Goldenseal, a natural botanical product, may interfere with intestinal absorption of metformin, potentially compromising blood glucose control in patients with type 2 diabetes, according to investigators.
The study, which tested for interactions between goldenseal and several drugs in healthy volunteers, reveals that current models for predicting transporter-mediated drug-drug interactions may be insufficient to screen commonly used dietary supplements, reported lead investigator James T. Nguyen, PharmD, a PhD candidate at Washington State University, Spokane, and colleagues.
“Supplements containing goldenseal … a perennial herb native to North America, have consistently ranked among the top 20 highest selling natural products during the last decade,” the investigators wrote in Clinical Pharmacology & Therapeutics . “As more patients continue to seek goldenseal and other natural products to self-treat their medical conditions, there is an increasing need to characterize their safety profiles, especially when co-consumed with prescribed medications, which can lead to adverse natural product-drug interactions.”
Previous clinical studies have shown that goldenseal inhibits cytochrome P450, with one study showing a roughly 40% increase in systemic midazolam exposure via CYP3A inhibition, “suggesting goldenseal could have prolonged inhibitory effects in vivo similar to grapefruit juice,” the investigators wrote.
Clinical and in vitro results for goldenseal-transporter interactions have been mixed, the investigators noted, specifically for P-glycoprotein, while other transporters remain clinically untested.
“Likewise, the effects of [goldenseal alkaloids], all of which are time-dependent inhibitors of CYP3A and/or CYP2D6, have not been tested on transporter function,” the investigators wrote.
To address this knowledge gap, the investigators first performed in vitro transporter inhibition assays and in vitro–in vivo predictions involving goldenseal, plus the alkaloids berberine, (−)-beta-hydrastine, and hydrastinine.
This analysis revealed that a number of transporters were sensitive to inhibition by goldenseal and its alkaloids.
“Using current [Food and Drug Administration]–recommended basic models, the goldenseal product was predicted to inhibit the intestinal efflux transporter BCRP [breast cancer resistance protein] and the hepatic uptake transporters OATP1B1 and OATP1B3,” the investigators wrote, which suggested that goldenseal would increase the area under the plasma concentration-time curve (AUC) of rosuvastatin acid and lactone.
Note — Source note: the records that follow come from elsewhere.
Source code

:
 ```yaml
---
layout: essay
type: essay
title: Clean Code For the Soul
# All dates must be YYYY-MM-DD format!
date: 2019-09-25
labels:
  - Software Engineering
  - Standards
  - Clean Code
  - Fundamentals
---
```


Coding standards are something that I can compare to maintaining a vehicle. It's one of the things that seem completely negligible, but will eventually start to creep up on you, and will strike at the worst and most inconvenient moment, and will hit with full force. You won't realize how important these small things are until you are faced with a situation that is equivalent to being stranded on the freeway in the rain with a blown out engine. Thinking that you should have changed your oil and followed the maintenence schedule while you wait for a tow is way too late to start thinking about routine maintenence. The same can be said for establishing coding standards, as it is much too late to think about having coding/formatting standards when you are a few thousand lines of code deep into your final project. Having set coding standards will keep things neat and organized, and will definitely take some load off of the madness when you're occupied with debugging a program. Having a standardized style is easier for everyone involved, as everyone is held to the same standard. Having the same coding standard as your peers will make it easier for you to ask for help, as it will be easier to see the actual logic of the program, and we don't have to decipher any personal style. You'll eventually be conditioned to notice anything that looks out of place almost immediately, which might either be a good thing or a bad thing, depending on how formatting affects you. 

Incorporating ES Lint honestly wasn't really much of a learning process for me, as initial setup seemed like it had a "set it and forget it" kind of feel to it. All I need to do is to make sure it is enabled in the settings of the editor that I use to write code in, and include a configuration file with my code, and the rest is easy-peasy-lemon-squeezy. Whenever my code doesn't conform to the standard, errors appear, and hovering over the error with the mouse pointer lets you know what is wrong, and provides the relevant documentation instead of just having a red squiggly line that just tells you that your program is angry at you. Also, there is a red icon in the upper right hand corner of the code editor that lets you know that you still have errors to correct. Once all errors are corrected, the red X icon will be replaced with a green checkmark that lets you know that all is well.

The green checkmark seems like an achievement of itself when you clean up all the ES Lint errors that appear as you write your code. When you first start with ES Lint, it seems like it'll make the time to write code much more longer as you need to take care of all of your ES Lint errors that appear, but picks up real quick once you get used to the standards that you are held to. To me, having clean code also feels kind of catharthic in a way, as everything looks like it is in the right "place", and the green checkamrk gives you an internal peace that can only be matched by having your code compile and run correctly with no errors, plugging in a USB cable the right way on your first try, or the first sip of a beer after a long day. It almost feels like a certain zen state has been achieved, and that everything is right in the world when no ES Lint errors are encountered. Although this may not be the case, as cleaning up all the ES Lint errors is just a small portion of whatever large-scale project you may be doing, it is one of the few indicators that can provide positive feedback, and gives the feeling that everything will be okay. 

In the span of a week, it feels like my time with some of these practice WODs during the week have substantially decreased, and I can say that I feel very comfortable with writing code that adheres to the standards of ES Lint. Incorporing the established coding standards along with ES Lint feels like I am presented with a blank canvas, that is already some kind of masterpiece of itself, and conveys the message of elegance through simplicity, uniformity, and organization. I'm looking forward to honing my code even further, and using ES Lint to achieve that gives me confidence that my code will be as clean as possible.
This prediction was clinically tested in 16 healthy volunteers: 8 men and 8 nonpregnant women.
In the baseline portion of the study, each participant received an oral transporter probe cocktail consisting of 10 mg rosuvastatin (OATP1B1/3 and BCRP), 50 mg metformin (OCT1/2 and MATE1/2-K), 1 mg furosemide (OAT1/3), and 2.5 mg midazolam (CYP3A; positive control). Plasma and urine samples were collected before and after the cocktail, with urine collected up to 24 hours later, and plasma collected up to 96 hours later.
Following a minimum 9-day washout period, the same cohort received 1 gram of goldenseal every 8 hours for 5 days. On day 6, the drug cocktail was given again, followed by two additional doses of goldenseal at 4-hour intervals. At the same time points used in the baseline protocol, urine and plasma samples were collected.
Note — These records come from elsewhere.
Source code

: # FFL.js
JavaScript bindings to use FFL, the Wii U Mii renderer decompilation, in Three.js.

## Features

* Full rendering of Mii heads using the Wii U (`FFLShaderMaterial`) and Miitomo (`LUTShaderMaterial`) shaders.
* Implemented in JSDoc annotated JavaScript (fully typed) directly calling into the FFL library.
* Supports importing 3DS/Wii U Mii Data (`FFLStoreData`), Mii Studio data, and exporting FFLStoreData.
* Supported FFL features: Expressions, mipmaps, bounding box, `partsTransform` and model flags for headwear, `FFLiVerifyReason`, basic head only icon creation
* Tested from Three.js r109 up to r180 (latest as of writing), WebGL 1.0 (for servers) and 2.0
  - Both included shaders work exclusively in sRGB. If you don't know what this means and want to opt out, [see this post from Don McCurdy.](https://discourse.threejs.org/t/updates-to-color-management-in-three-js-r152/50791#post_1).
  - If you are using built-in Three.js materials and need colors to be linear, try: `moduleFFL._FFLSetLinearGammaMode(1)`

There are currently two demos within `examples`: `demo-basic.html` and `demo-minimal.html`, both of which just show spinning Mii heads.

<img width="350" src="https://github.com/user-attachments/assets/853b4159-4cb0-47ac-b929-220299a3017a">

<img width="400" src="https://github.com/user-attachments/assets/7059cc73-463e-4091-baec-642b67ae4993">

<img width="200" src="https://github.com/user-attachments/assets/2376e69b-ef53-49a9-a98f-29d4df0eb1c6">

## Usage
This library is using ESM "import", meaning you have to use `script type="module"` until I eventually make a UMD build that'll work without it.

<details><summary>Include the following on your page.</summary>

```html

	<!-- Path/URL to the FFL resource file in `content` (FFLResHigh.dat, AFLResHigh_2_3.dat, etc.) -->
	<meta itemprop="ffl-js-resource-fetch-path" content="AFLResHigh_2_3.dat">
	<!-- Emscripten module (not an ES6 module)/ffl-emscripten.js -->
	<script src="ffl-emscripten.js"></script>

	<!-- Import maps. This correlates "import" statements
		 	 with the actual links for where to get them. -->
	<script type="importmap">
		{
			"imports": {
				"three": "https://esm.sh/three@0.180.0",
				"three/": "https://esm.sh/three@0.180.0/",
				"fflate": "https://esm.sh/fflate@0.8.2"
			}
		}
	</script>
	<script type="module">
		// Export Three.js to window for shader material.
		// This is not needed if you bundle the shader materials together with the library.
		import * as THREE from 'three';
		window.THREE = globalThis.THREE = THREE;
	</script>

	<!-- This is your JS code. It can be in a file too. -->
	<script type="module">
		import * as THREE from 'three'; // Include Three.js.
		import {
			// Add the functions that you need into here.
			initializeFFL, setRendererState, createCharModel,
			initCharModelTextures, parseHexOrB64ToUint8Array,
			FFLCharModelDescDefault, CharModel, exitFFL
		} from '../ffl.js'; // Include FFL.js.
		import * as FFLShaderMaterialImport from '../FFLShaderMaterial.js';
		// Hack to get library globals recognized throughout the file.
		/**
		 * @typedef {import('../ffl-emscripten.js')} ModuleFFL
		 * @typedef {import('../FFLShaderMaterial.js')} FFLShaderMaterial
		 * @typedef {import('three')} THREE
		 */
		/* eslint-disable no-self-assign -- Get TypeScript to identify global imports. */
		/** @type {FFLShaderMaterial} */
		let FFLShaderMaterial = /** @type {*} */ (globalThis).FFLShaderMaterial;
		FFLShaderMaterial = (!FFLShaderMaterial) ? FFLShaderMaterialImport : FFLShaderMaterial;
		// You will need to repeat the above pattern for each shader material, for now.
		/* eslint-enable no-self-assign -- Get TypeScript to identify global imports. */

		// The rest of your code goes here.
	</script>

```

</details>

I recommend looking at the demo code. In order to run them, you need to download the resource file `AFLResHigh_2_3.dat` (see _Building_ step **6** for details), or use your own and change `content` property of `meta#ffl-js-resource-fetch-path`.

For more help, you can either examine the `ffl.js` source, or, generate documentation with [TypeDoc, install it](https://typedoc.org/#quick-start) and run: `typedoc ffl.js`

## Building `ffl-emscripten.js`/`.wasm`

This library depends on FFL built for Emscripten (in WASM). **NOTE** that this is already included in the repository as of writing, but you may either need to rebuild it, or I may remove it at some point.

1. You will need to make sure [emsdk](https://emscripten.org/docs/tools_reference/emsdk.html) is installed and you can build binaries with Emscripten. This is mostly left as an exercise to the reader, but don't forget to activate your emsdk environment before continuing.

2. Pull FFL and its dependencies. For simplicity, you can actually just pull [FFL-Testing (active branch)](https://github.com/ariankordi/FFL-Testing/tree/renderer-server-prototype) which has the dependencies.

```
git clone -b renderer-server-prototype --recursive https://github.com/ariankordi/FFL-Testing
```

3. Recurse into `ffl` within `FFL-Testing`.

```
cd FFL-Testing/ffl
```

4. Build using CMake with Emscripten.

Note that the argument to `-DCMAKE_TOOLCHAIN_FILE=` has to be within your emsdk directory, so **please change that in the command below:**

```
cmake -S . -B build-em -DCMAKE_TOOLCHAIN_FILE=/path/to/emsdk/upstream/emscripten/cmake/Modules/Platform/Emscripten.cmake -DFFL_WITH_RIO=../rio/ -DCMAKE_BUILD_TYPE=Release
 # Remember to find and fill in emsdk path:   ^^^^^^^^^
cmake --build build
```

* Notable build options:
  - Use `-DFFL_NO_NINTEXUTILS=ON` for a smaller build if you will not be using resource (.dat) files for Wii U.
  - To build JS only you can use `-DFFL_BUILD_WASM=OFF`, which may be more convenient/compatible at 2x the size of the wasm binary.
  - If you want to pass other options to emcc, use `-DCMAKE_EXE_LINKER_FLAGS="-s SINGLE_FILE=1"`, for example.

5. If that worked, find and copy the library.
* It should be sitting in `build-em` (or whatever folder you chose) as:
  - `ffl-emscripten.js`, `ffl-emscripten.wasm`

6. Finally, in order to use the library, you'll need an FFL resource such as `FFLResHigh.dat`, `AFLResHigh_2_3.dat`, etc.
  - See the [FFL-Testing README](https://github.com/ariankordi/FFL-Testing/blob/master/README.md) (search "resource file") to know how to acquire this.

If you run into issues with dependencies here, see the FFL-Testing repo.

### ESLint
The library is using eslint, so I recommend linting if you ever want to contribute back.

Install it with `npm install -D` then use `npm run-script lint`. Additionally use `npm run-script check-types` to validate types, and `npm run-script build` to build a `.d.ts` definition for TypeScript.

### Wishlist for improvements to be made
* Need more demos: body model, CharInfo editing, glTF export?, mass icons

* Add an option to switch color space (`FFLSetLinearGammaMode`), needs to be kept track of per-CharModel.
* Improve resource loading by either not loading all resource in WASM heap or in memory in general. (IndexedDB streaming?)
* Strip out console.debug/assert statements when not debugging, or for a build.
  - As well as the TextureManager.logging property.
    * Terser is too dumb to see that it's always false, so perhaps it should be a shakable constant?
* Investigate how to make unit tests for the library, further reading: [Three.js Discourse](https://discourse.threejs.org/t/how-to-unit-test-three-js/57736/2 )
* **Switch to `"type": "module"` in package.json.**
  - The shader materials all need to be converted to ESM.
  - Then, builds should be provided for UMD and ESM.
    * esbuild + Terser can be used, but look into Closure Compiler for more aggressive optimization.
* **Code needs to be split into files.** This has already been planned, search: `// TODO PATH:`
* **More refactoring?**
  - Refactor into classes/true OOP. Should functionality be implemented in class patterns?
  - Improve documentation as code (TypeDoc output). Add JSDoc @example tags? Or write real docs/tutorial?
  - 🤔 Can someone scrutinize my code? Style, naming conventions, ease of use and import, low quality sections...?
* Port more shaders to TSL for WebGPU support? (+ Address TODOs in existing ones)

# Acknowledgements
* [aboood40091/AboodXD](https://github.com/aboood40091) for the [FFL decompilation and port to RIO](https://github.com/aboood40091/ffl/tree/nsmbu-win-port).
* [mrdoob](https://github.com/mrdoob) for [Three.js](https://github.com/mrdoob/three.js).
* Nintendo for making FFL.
Plasma concentration vs. time profiles revealed that the model-based prediction was false, in that the presence of goldenseal did not alter the pharmacokinetics of rosuvastatin acid and lactone. The investigators suggested that this could be due to incomplete dissolution of goldenseal in the intestinal lumen, and/or low enterocyte concentrations of goldenseal stemming from “low permeability or extensive enterocyte metabolism or efflux.”
In contrast, and unpredicted by the basic model, goldenseal had a significant impact on apical efflux transporters MATE1 and MATE2-K, which mediate renal excretion of metformin. In consequence, AUC from zero to infinity and maximum plasma concentration of metformin were reduced by 23% and 27%, respectively.
“These observations, coupled with no change in half-life, suggested that goldenseal decreased metformin oral bioavailability by altering intestinal permeability, transport, and/or other processes involved in metformin absorption,” the investigators wrote.
“Our study showed that goldenseal has an effect on the intestinal absorption of metformin, suggesting that the co-use of metformin and goldenseal may compromise blood glucose control in patients with type 2 diabetes and increase their risk of negative health outcomes,” Paine said. “While this finding warrants a degree of caution to be exercised among patients and their treating physicians, we have more work to do to confirm whether these findings in healthy volunteers in fact have clinical relevance in the management of diabetes. We are in the process of starting a follow-up study that should ultimately answer that question.”
The study was supported by the National Institutes of Health. The investigators reported no conflicts of interest.